En arrivant face à un miroir, j’ai souvent le travers de me regarder de près. Dans le détail. Ça donne une scène assez ridicule – penser à bannir ce type de jugement, « ridicule », même pour une plaisanterie, mais je laisse pour l’exemple – une personne qui en passant la porte vient se coller le visage à quelques centimètres du miroir, les yeux grands ouverts. Mon contact avec le miroir se résume souvent à ça. Une vue abstraite de pores de peau, souvent rougis, souvent de boutons torturés, de barbe qui pousse mal. Rarement de vue d’ensemble – ou alors focalisé sur un endroit particulier, à nouveau, les cheveux, les points noirs du nez, les lèvres abîmées, et autres pensées. J’ai remarqué ça au début du défi, j’essaye d’éviter dans le moment – mon moment ? – de le faire, en arrivant dans la pièce ou lors de soudaines envies de « zoom » qui rendent la peau tout à fait impersonnelle.

J’ai trop tendance à me regarder le détail afin de ne pas me voir.

J’ai l’impression, encore une fois, de me redécouvrir. Au niveau de la mâchoire et du bas des oreilles. Je sais, pour observer beaucoup les visages des gens, que suivant le jour et la lumière, l’angle, les visages sont mouvants. Qu’ils changent selon des critères que je m’obstine parfois à vouloir comprendre. On peut également changer totalement son modèle de voir un visage, d’un seul coup, pour le découvrir sous un autre jour. La technique la plus simple pour ça et de se demander comment on verrait ce visage si nous ne le connaissions pas.

C’est un peu pareil pour se regarder soi, au final. Je me regarde et si cela me donne des indices, je ne pense à rien. Je ne pense à rien et je comprends que je pourrais me regarder des heures, des jours, des mois sans que cela ne serve à rien. Ce qui compte c’est ce qui se passe au fond, c’est regarder ses pupilles en cherchant un lien  – un lien auquel s’accrocher, se raccorder, et plonger.

Voir ça sort d’une forme de léthargie. Il y a au fond quelque chose de vieille rocaille, de pluie battues mais aussi quelque chose du reflet de lumière dans ces surfaces humides, quelque chose qui se rassemble.

J’essaye de me sourire.
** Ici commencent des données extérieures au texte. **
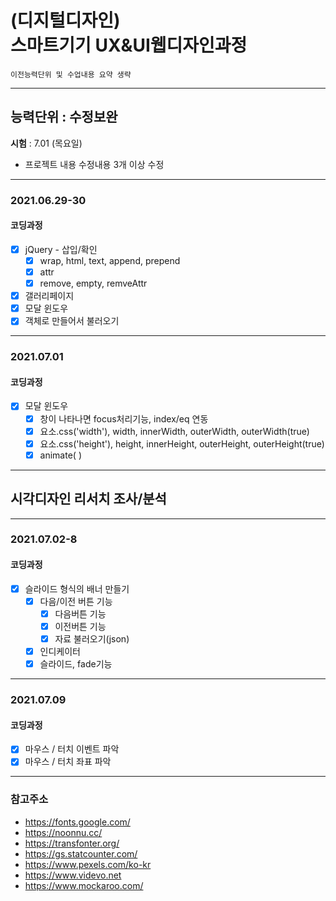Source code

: # (디지털디자인)  <br />스마트기기 UX&UI웹디자인과정

`이전능력단위 및 수업내용 요약 생략`

---

## 능력단위 : 수정보완

**시험** :  7.01 (목요일) 

- 프로젝트 내용 수정내용 3개 이상 수정

  


---

### 2021.06.29-30

#### 코딩과정

- [x] jQuery - 삽입/확인
  - [x] wrap, html, text, append, prepend
  - [x] attr
  - [x] remove, empty, remveAttr
- [x] 갤러리페이지 
- [x] 모달 윈도우
- [x] 객체로 만들어서 불러오기

---

### 2021.07.01

#### 코딩과정

- [x] 모달 윈도우
  - [x] 창이 나타나면 focus처리기능, index/eq 연동
  - [x] 요소.css('width'), width, innerWidth, outerWidth, outerWidth(true)
  - [x] 요소.css('height'), height, innerHeight, outerHeight, outerHeight(true)
  - [x] animate( )

---

## 시각디자인 리서치 조사/분석

---

### 2021.07.02-8

#### 코딩과정

- [x] 슬라이드 형식의 배너 만들기 
  - [x] 다음/이전 버튼 기능
    - [x] 다음버튼 기능
    - [x] 이전버튼 기능
    - [x] 자료 불러오기(json)
  - [x] 인디케이터
  - [x] 슬라이드, fade기능

---

### 2021.07.09

#### 코딩과정

- [x] 마우스 / 터치 이벤트 파악
- [x] 마우스 / 터치 좌표 파악

---

### 참고주소

- https://fonts.google.com/
- https://noonnu.cc/
- https://transfonter.org/
- https://gs.statcounter.com/
- https://www.pexels.com/ko-kr
- https://www.videvo.net
- https://www.mockaroo.com/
Ça semble marcher, les coins s’élèvent un peu. Assez pour que ça puisse se voir véritablement contrairement à l’autre soir. J’en ai longtemps douté, mais si, ça change un petit quelque chose au fond des yeux, lointainement. J’essaye de faire un grand sourire – sans les dents. Ça s’affaisse immédiatement – non pas totalement, la lueur du regard retient ma bouche sans effort au stade de léger sourire. J’essaye à nouveau et ces joues me paraissent peser un poids incommensurable. Si lourdes. Impossible.

Quand je le dis, un tic bizarre de mes sourcils survient. Je me sentais plutôt bien, plutôt le bon moment de le faire, mais ce tic incontrôlable a surgit immédiatement. Le sourcil droit s’est un peu froncé et le gauche s’est haussé. Un peu comme quand on veut lever un sourcil, mais avec une signification incompréhensible et trop fugace. Je n’ai pas compris cette réaction, j’ai préféré ne pas rester plus longtemps. Sur le chemin j’ai tout de même rallumé, pour me voir dans le grand miroir, pour ne pas avoir l’impression d’avoir fui devant une réaction que je n’ai pas contrôlé. Ça n’a pas servi à grand chose, mais ça a au moins fait partir l’impression d’avoir fui.

Et ici, tout le piège des mots réside dans le duo explosif « impression » et « fuite ». Oui les mots sont dangereux. Disons que j’ai simplement compris qu’il n’y avait pas de fuite ici.

(Note de correction : en relisant, je remarque l’exigence que je porte à l’impact de mes mots, de mes émotions envers moi-même, et que je n’ai pas ressenti à la relecture la même gêne qu’alors sur les mots incriminés.)